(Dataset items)

>>>

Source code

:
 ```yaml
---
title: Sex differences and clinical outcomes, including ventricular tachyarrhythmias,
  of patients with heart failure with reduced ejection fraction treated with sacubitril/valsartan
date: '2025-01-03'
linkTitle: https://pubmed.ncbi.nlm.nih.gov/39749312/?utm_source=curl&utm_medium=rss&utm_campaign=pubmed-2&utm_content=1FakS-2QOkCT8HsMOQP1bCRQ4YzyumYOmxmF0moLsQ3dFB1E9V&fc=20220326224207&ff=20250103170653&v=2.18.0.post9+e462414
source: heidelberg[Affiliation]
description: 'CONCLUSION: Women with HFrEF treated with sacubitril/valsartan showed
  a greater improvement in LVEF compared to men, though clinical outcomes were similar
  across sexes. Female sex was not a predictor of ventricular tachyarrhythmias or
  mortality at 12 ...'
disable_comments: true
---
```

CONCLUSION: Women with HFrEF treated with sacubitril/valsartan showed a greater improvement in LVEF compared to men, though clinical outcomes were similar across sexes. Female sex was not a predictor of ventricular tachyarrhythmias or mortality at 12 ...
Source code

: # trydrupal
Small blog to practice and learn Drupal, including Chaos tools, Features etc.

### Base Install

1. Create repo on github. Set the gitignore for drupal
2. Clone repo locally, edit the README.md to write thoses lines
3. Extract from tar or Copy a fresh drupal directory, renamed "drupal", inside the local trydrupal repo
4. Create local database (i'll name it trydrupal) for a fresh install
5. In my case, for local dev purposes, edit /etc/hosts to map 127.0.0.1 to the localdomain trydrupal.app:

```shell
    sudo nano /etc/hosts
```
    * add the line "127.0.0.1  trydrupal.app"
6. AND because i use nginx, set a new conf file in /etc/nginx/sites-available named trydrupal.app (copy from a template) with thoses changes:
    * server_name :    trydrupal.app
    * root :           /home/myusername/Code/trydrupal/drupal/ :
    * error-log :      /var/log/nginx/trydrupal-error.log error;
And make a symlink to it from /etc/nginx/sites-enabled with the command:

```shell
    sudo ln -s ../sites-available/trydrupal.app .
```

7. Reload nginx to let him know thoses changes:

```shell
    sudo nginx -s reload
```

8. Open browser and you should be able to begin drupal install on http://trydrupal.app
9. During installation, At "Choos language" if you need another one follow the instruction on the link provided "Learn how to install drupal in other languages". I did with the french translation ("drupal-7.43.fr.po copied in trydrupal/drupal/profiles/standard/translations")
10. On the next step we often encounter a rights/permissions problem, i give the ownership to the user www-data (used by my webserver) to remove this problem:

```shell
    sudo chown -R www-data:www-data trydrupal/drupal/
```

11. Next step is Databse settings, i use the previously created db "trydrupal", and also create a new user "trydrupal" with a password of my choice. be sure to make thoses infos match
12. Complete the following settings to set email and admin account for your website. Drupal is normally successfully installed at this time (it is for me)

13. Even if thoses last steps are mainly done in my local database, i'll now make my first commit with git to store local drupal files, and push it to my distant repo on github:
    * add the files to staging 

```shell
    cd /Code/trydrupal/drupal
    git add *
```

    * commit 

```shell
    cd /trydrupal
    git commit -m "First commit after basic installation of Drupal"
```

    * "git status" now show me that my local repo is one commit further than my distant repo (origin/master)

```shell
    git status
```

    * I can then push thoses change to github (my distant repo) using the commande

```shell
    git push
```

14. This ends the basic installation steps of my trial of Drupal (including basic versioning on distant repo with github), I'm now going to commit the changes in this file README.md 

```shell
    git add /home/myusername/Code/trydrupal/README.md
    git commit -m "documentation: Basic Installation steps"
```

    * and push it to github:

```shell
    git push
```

<<<

◆ WHAT IS BEING ASKED
Retyping every entry exactly is the whole of the task.

◆ PROBLEM SOLUTION
Source code

:
 ```yaml
---
title: Sex differences and clinical outcomes, including ventricular tachyarrhythmias,
  of patients with heart failure with reduced ejection fraction treated with sacubitril/valsartan
date: '2025-01-03'
linkTitle: https://pubmed.ncbi.nlm.nih.gov/39749312/?utm_source=curl&utm_medium=rss&utm_campaign=pubmed-2&utm_content=1FakS-2QOkCT8HsMOQP1bCRQ4YzyumYOmxmF0moLsQ3dFB1E9V&fc=20220326224207&ff=20250103170653&v=2.18.0.post9+e462414
source: heidelberg[Affiliation]
description: 'CONCLUSION: Women with HFrEF treated with sacubitril/valsartan showed
  a greater improvement in LVEF compared to men, though clinical outcomes were similar
  across sexes. Female sex was not a predictor of ventricular tachyarrhythmias or
  mortality at 12 ...'
disable_comments: true
---
```

CONCLUSION: Women with HFrEF treated with sacubitril/valsartan showed a greater improvement in LVEF compared to men, though clinical outcomes were similar across sexes. Female sex was not a predictor of ventricular tachyarrhythmias or mortality at 12 ...
Source code

: # trydrupal
Small blog to practice and learn Drupal, including Chaos tools, Features etc.

### Base Install

1. Create repo on github. Set the gitignore for drupal
2. Clone repo locally, edit the README.md to write thoses lines
3. Extract from tar or Copy a fresh drupal directory, renamed "drupal", inside the local trydrupal repo
4. Create local database (i'll name it trydrupal) for a fresh install
5. In my case, for local dev purposes, edit /etc/hosts to map 127.0.0.1 to the localdomain trydrupal.app:

```shell
    sudo nano /etc/hosts
```
    * add the line "127.0.0.1  trydrupal.app"
6. AND because i use nginx, set a new conf file in /etc/nginx/sites-available named trydrupal.app (copy from a template) with thoses changes:
    * server_name :    trydrupal.app
    * root :           /home/myusername/Code/trydrupal/drupal/ :
    * error-log :      /var/log/nginx/trydrupal-error.log error;
And make a symlink to it from /etc/nginx/sites-enabled with the command:

```shell
    sudo ln -s ../sites-available/trydrupal.app .
```

7. Reload nginx to let him know thoses changes:

```shell
    sudo nginx -s reload
```

8. Open browser and you should be able to begin drupal install on http://trydrupal.app
9. During installation, At "Choos language" if you need another one follow the instruction on the link provided "Learn how to install drupal in other languages". I did with the french translation ("drupal-7.43.fr.po copied in trydrupal/drupal/profiles/standard/translations")
10. On the next step we often encounter a rights/permissions problem, i give the ownership to the user www-data (used by my webserver) to remove this problem:

```shell
    sudo chown -R www-data:www-data trydrupal/drupal/
```

11. Next step is Databse settings, i use the previously created db "trydrupal", and also create a new user "trydrupal" with a password of my choice. be sure to make thoses infos match
12. Complete the following settings to set email and admin account for your website. Drupal is normally successfully installed at this time (it is for me)

13. Even if thoses last steps are mainly done in my local database, i'll now make my first commit with git to store local drupal files, and push it to my distant repo on github:
    * add the files to staging 

```shell
    cd /Code/trydrupal/drupal
    git add *
```

    * commit 

```shell
    cd /trydrupal
    git commit -m "First commit after basic installation of Drupal"
```

    * "git status" now show me that my local repo is one commit further than my distant repo (origin/master)

```shell
    git status
```

    * I can then push thoses change to github (my distant repo) using the commande

```shell
    git push
```

14. This ends the basic installation steps of my trial of Drupal (including basic versioning on distant repo with github), I'm now going to commit the changes in this file README.md 

```shell
    git add /home/myusername/Code/trydrupal/README.md
    git commit -m "documentation: Basic Installation steps"
```

    * and push it to github:

```shell
    git push
```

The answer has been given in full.